EXERCISE DIRECTIONS
Leave every picture out and give back the lines below from the first through the line that holds "- A feedback/suggestions", exactly as written.

BEGIN GIVEN INFORMATION

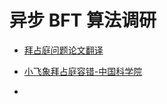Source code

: # 异步 BFT 算法调研

- [拜占庭问题论文翻译](https://blog.csdn.net/weixin_40098405/article/details/105566437)

- [小飞象拜占庭容错-中国科学院](https://www.cas.cn/cm/202102/t20210223_4778515.shtml)
- 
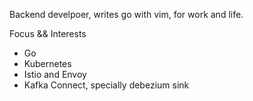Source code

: Backend develpoer, writes go with vim, for work and life. 

Focus && Interests
- Go
- Kubernetes
- Istio and Envoy
- Kafka Connect, specially debezium sink
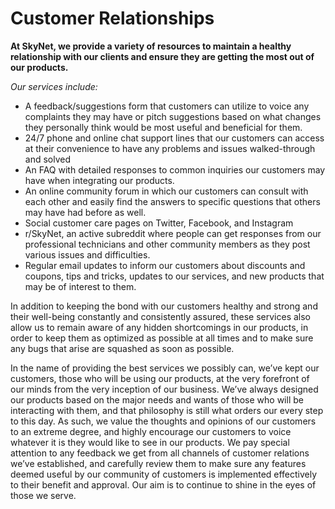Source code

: # Customer Relationships

**At SkyNet, we provide a variety of resources to maintain a healthy relationship with our clients and ensure they are getting the most out of our products.**

*Our services include:*

- A feedback/suggestions form that customers can utilize to voice any complaints they may have or pitch suggestions based on what changes they personally think would be most useful and beneficial for them.
- 24/7 phone and online chat support lines that our customers can access at their convenience to have any problems and issues walked-through and solved
- An FAQ with detailed responses to common inquiries our customers may have when integrating our products.
-	An online community forum in which our customers can consult with each other and easily find the answers to specific questions that others may have had before as well.
-	Social customer care pages on Twitter, Facebook, and Instagram
-	r/SkyNet, an active subreddit where people can get responses from our professional technicians and other community members as they post various issues and difficulties.
-	Regular email updates to inform our customers about discounts and coupons, tips and tricks, updates to our services, and new products that may be of interest to them.

In addition to keeping the bond with our customers healthy and strong and their well-being constantly and consistently assured, these services also allow us to remain aware of any hidden shortcomings in our products, in order to keep them as optimized as possible at all times and to make sure any bugs that arise are squashed as soon as possible.

In the name of providing the best services we possibly can, we’ve kept our customers, those who will be using our products, at the very forefront of our minds from the very inception of our business. We’ve always designed our products based on the major needs and wants of those who will be interacting with them, and that philosophy is still what orders our every step to this day. As such, we value the thoughts and opinions of our customers to an extreme degree, and highly encourage our customers to voice whatever it is they would like to see in our products. We pay special attention to any feedback we get from all channels of customer relations we’ve established, and carefully review them to make sure any features deemed useful by our community of customers is implemented effectively to their benefit and approval. Our aim is to continue to shine in the eyes of those we serve.
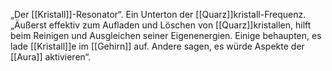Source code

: „Der [[Kristall]]-Resonator“. Ein Unterton der [[Quarz]]kristall-Frequenz. „Äußerst effektiv zum Aufladen und Löschen von [[Quarz]]kristallen, hilft beim Reinigen und Ausgleichen seiner Eigenenergien. Einige behaupten, es lade [[Kristall]]e im [[Gehirn]] auf. Andere sagen, es würde Aspekte der [[Aura]] aktivieren“.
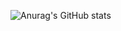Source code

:![Anurag's GitHub stats](https://github-readme-stats.vercel.app/api?username=OzodbekCoder&show_icons=true&theme=dracula)
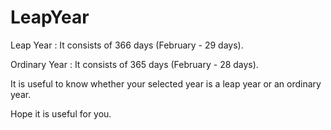 # LeapYear

Leap Year :
It consists of 366 days (February - 29 days).

Ordinary Year :
It consists of 365 days (February - 28 days).

It is useful to know whether your selected year is a leap year or an ordinary year.

Hope it is useful for you.
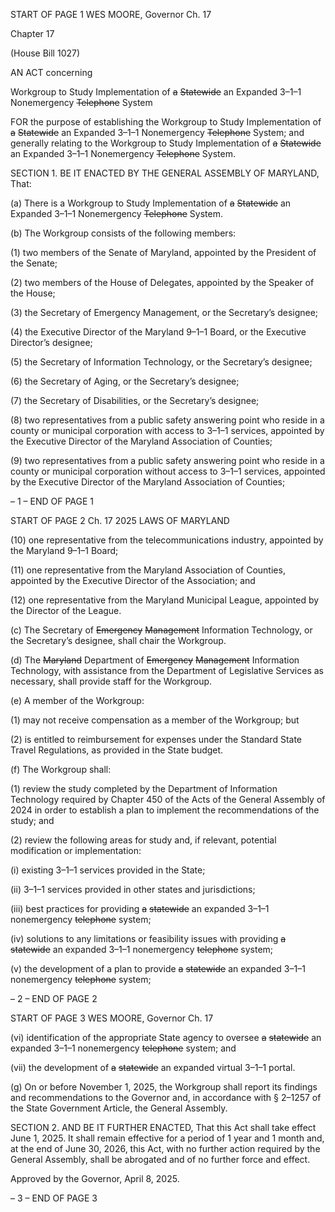 START OF PAGE 1
WES MOORE, Governor Ch. 17

Chapter 17

(House Bill 1027)

AN ACT concerning

Workgroup to Study Implementation of ~~a~~ ~~Statewide~~ an Expanded 3–1–1
Nonemergency ~~Telephone~~ System

FOR the purpose of establishing the Workgroup to Study Implementation of ~~a~~ ~~Statewide~~
an Expanded 3–1–1 Nonemergency ~~Telephone~~ System; and generally relating to the
Workgroup to Study Implementation of ~~a~~ ~~Statewide~~ an Expanded 3–1–1
Nonemergency ~~Telephone~~ System.

SECTION 1. BE IT ENACTED BY THE GENERAL ASSEMBLY OF MARYLAND,
That:

(a) There is a Workgroup to Study Implementation of ~~a~~ ~~Statewide~~ an Expanded
3–1–1 Nonemergency ~~Telephone~~ System.

(b) The Workgroup consists of the following members:

(1) two members of the Senate of Maryland, appointed by the President of
the Senate;

(2) two members of the House of Delegates, appointed by the Speaker of
the House;

(3) the Secretary of Emergency Management, or the Secretary’s designee;

(4) the Executive Director of the Maryland 9–1–1 Board, or the Executive
Director’s designee;

(5) the Secretary of Information Technology, or the Secretary’s designee;

(6) the Secretary of Aging, or the Secretary’s designee;

(7) the Secretary of Disabilities, or the Secretary’s designee;

(8) two representatives from a public safety answering point who reside in
a county or municipal corporation with access to 3–1–1 services, appointed by the Executive
Director of the Maryland Association of Counties;

(9) two representatives from a public safety answering point who reside in
a county or municipal corporation without access to 3–1–1 services, appointed by the
Executive Director of the Maryland Association of Counties;

– 1 –
END OF PAGE 1

START OF PAGE 2
Ch. 17 2025 LAWS OF MARYLAND

(10) one representative from the telecommunications industry, appointed by
the Maryland 9–1–1 Board;

(11) one representative from the Maryland Association of Counties,
appointed by the Executive Director of the Association; and

(12) one representative from the Maryland Municipal League, appointed by
the Director of the League.

(c) The Secretary of ~~Emergency~~ ~~Management~~ Information Technology, or the
Secretary’s designee, shall chair the Workgroup.

(d) The ~~Maryland~~ Department of ~~Emergency~~ ~~Management~~ Information
Technology, with assistance from the Department of Legislative Services as necessary,
shall provide staff for the Workgroup.

(e) A member of the Workgroup:

(1) may not receive compensation as a member of the Workgroup; but

(2) is entitled to reimbursement for expenses under the Standard State
Travel Regulations, as provided in the State budget.

(f) The Workgroup shall:

(1) review the study completed by the Department of Information
Technology required by Chapter 450 of the Acts of the General Assembly of 2024 in order
to establish a plan to implement the recommendations of the study; and

(2) review the following areas for study and, if relevant, potential
modification or implementation:

(i) existing 3–1–1 services provided in the State;

(ii) 3–1–1 services provided in other states and jurisdictions;

(iii) best practices for providing ~~a~~ ~~statewide~~ an expanded 3–1–1
nonemergency ~~telephone~~ system;

(iv) solutions to any limitations or feasibility issues with providing ~~a~~
~~statewide~~ an expanded 3–1–1 nonemergency ~~telephone~~ system;

(v) the development of a plan to provide ~~a~~ ~~statewide~~ an expanded
3–1–1 nonemergency ~~telephone~~ system;

– 2 –
END OF PAGE 2

START OF PAGE 3
WES MOORE, Governor Ch. 17

(vi) identification of the appropriate State agency to oversee ~~a~~
~~statewide~~ an expanded 3–1–1 nonemergency ~~telephone~~ system; and

(vii) the development of ~~a~~ ~~statewide~~ an expanded virtual 3–1–1
portal.

(g) On or before November 1, 2025, the Workgroup shall report its findings and
recommendations to the Governor and, in accordance with § 2–1257 of the State
Government Article, the General Assembly.

SECTION 2. AND BE IT FURTHER ENACTED, That this Act shall take effect June
1, 2025. It shall remain effective for a period of 1 year and 1 month and, at the end of June
30, 2026, this Act, with no further action required by the General Assembly, shall be
abrogated and of no further force and effect.

Approved by the Governor, April 8, 2025.

– 3 –
END OF PAGE 3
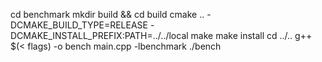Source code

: cd benchmark
mkdir build && cd build
cmake .. -DCMAKE_BUILD_TYPE=RELEASE -DCMAKE_INSTALL_PREFIX:PATH=../../local
make
make install
cd ../..
g++ $(< flags) -o bench main.cpp -lbenchmark
./bench


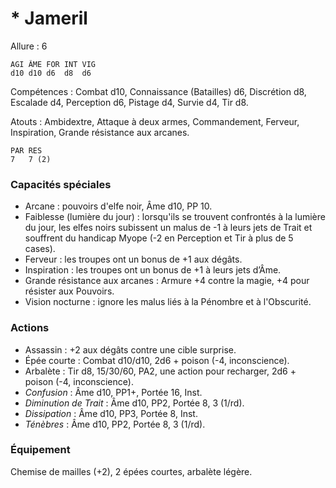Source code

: # * Jameril

Allure : 6

	AGI	ÂME	FOR	INT	VIG
	d10	d10	d6	d8	d6

Compétences : Combat d10, Connaissance (Batailles) d6, Discrétion d8, Escalade d4, Perception d6, Pistage d4, Survie d4, Tir d8.

Atouts : Ambidextre, Attaque à deux armes, Commandement, Ferveur, Inspiration, Grande résistance aux arcanes.

	PAR	RES
	7	7 (2)

### Capacités spéciales
- Arcane : pouvoirs d'elfe noir, Âme d10, PP 10.
- Faiblesse (lumière du jour) : lorsqu'ils se trouvent confrontés à la lumière du jour, les elfes noirs subissent un malus de -1 à leurs jets de Trait et souffrent du handicap Myope (-2 en Perception et Tir à plus de 5 cases).
- Ferveur : les troupes ont un bonus de +1 aux dégâts.
- Inspiration : les troupes ont un bonus de +1 à leurs jets d’Âme.
- Grande résistance aux arcanes : Armure +4 contre la magie, +4 pour résister aux Pouvoirs.
- Vision nocturne : ignore les malus liés à la Pénombre et à l'Obscurité.

### Actions
- Assassin : +2 aux dégâts contre une cible surprise.
- Épée courte : Combat d10/d10, 2d6 + poison (-4, inconscience).
- Arbalète : Tir d8, 15/30/60, PA2, une action pour recharger, 2d6 + poison (-4, inconscience).
- _Confusion_ : Âme d10, PP1+, Portée 16, Inst.
- _Diminution de Trait_ : Âme d10, PP2, Portée 8, 3 (1/rd).
- _Dissipation_ : Âme d10, PP3, Portée 8, Inst.
- _Ténèbres_ : Âme d10, PP2, Portée 8, 3 (1/rd).

### Équipement
Chemise de mailles (+2), 2 épées courtes, arbalète légère.

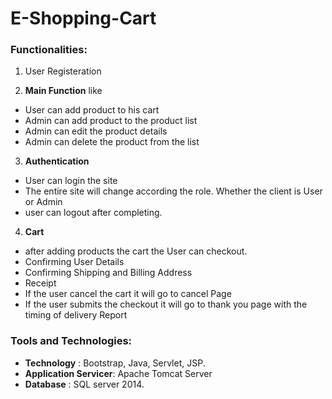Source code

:# E-Shopping-Cart
### Functionalities:

1. User Registeration

2. **Main Function** like
  * User can add product to his cart
  * Admin can add product to the product list
  * Admin can edit the product details
  * Admin can delete the product from the list

3. **Authentication**
  * User can login the site
  * The entire site will change according the role. Whether the client is User or Admin
  * user can logout after completing. 

4. **Cart**
  * after adding products the cart the User can checkout.
  * Confirming User Details
  * Confirming Shipping and Billing Address
  * Receipt
  * If the user cancel the cart it will go to cancel Page
  * If the user submits the checkout it will go to thank you page with the timing of delivery Report
  
### Tools and Technologies:
  * **Technology** : Bootstrap, Java, Servlet, JSP.
  * **Application Servicer**: Apache Tomcat Server
  * **Database** : SQL server 2014.
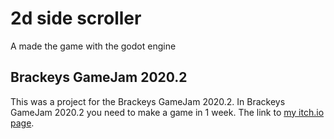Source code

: # 2d side scroller
A made the game with the godot engine
## Brackeys GameJam 2020.2
This was a project for the Brackeys GameJam 2020.2. In Brackeys GameJam 2020.2 you need to make a game in 1 week.
The link to [my itch.io page](https://janjcl.itch.io/revengeonebos).
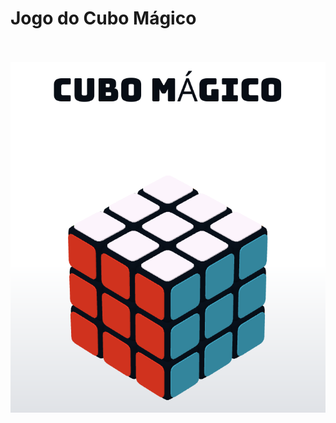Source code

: # Jogo do Cubo Mágico
<p align="center">
<br>
<br>        
<a href="https://wsfreelancer.me/CuboMagico/">
        <img alt="https://wsfreelancer.me/CuboMagico/" src="./img/Thumbnail.png" />
    </a>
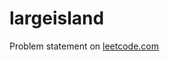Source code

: # largeisland

Problem statement on [leetcode.com](https://leetcode.com/problems/making-a-large-island/description/)
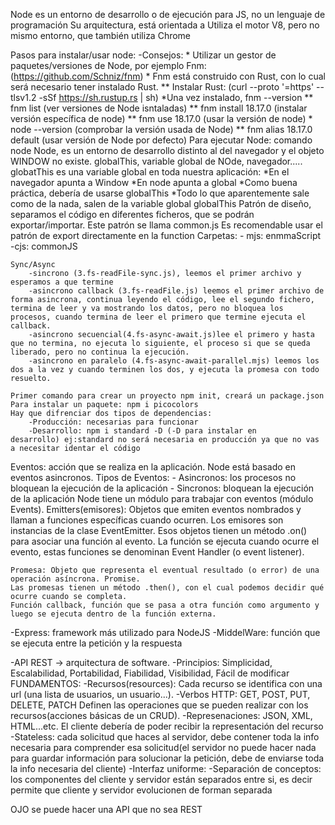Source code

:Node es un entorno de desarrollo o de ejecución para JS, no un lenguaje de programación
Su arquitectura, está orientada a 
Utiliza el motor V8, pero no mismo entorno, que también utiliza Chrome

Pasos para instalar/usar node:
    -Consejos:
        * Utilizar un gestor de paquetes/versiones de Node, por ejemplo Fnm: (https://github.com/Schniz/fnm)
        * Fnm está construido con Rust, con lo cual será necesario tener instalado Rust.
        ** Instalar Rust: (curl --proto '=https' --tlsv1.2 -sSf https://sh.rustup.rs | sh)
        *Una vez instalado, fnm --version
        ** fnm list (ver versiones de Node isntaladas)
        ** fnm install 18.17.0 (instalar versión específica de node)
        ** fnm use 18.17.0 (usar la versión de node)
        * node --version (comprobar la versión usada de Node)
        ** fnm alias 18.17.0 default (usar versión de Node por defecto)
    Para ejecutar Node: comando node
    Node, es un entorno de desarrollo distinto al del navegador y el objeto WINDOW no existe.
    globalThis, variable global de NOde, navegador.....
    globatThis es una variable global en toda nuestra aplicación:
        *En el navegador apunta a Window
        *En node apunta a global
        *Como buena práctica, debería de usarse globalThis
        *Todo lo que aparentemente sale como de la nada, salen de la variable global globalThis
    Patrón de diseño, separamos el código en diferentes ficheros, que se podrán exportar/importar. Este patrón se llama common.js
    Es recomendable usar el patrón de export directamente en la function
    Carpetas:
        - mjs: enmmaScript
        -cjs: commonJS

    Sync/Async
        -sincrono (3.fs-readFile-sync.js), leemos el primer archivo y esperamos a que termine
        -asincrono callback (3.fs-readFile.js) leemos el primer archivo de forma asincrona, continua leyendo el código, lee el segundo fichero, termina de leer y va mostrando los datos, pero no bloquea los procesos, cuando termina de leer el primero que termine ejecuta el callback.
        -asincrono secuencial(4.fs-async-await.js)lee el primero y hasta que no termina, no ejecuta lo siguiente, el proceso si que se queda liberado, pero no continua la ejecución.
        -asincrono en paralelo (4.fs-async-await-parallel.mjs) leemos los dos a la vez y cuando terminen los dos, y ejecuta la promesa con todo resuelto.

    Primer comando para crear un proyecto npm init, creará un package.json
    Para instalar un paquete: npm i picocolors
    Hay que difrenciar dos tipos de dependencias:
        -Producción: necesarias para funcionar
        -Desarrollo: npm i standard -D (-D para instalar en       desarrollo) ej:standard no será necesaria en producción ya que no vas a necesitar identar el código

Eventos: acción que se realiza en la aplicación. Node está basado en eventos asincronos.
    Tipos de Eventos:
        - Asincronos: los procesos no bloquean la ejecución de la aplicación
        - Sincronos: bloquean la ejecución de la aplicación
    Node tiene un módulo para trabajar con eventos (módulo Events).
    Emitters(emisores): Objetos que emiten eventos nombrados y llaman a funciones específicas cuando ocurren. Los emisores son instancias de la clase EventEmitter. Esos objetos tienen un método .on() para asociar una función al evento. La función se ejecuta cuando ocurre el evento, estas funciones se denominan Event Handler (o event listener).

    Promesa: Objeto que representa el eventual resultado (o error) de una operación asíncrona. Promise.
    Las promesas tienen un método .then(), con el cual podemos decidir qué ocurre cuando se completa.
    Función callback, función que se pasa a otra función como argumento y luego se ejecuta dentro de la función externa.

-Express: framework más utilizado para NodeJS
-MiddelWare: función que se ejecuta entre la petición y la respuesta

-API REST -> arquitectura de software.
-Principios: Simplicidad, Escalabilidad, Portabilidad, Fiabilidad, Visibilidad, Fácil de modificar
FUNDAMENTOS:
    -Recursos(resources): 
        Cada recurso se identifica con una url (una lista de usuarios, un usuario...).
    -Verbos HTTP: GET, POST, PUT, DELETE, PATCH
        Definen las operaciones que se pueden realizar con los recursos(acciones básicas de un CRUD).
    -Represenaciones: JSON, XML, HTML...etc. 
        El cliente debería de  poder recibir la representación del recurso
    -Stateless: cada solicitud que haces al servidor, debe contener toda la info necesaria para comprender esa solicitud(el servidor no puede hacer nada para guardar información para solucionar la petición, debe de enviarse toda la info necesaria del cliente)
    -Interfaz uniforme:
    -Separación de conceptos: los componentes del cliente y servidor están separados entre si, es decir permite que cliente y servidor evolucionen de forman separada

OJO se puede hacer una API que no sea REST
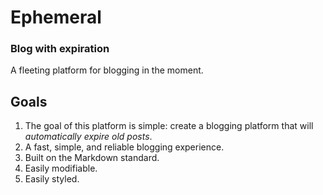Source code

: # Ephemeral
### Blog with expiration
A fleeting platform for blogging in the moment.

## Goals
1. The goal of this platform is simple: create a blogging platform that will *automatically expire old posts*.
2. A fast, simple, and reliable blogging experience.
3. Built on the Markdown standard.
4. Easily modifiable.
5. Easily styled.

END GIVEN INFORMATION

THE COMPLETED TASK
Source code

: # 异步 BFT 算法调研

- [拜占庭问题论文翻译](https://blog.csdn.net/weixin_40098405/article/details/105566437)

- [小飞象拜占庭容错-中国科学院](https://www.cas.cn/cm/202102/t20210223_4778515.shtml)
- 
Source code

: Backend develpoer, writes go with vim, for work and life. 

Focus && Interests
- Go
- Kubernetes
- Istio and Envoy
- Kafka Connect, specially debezium sink
Source code

: # Customer Relationships

**At SkyNet, we provide a variety of resources to maintain a healthy relationship with our clients and ensure they are getting the most out of our products.**

*Our services include:*

- A feedback/suggestions form that customers can utilize to voice any complaints they may have or pitch suggestions based on what changes they personally think would be most useful and beneficial for them.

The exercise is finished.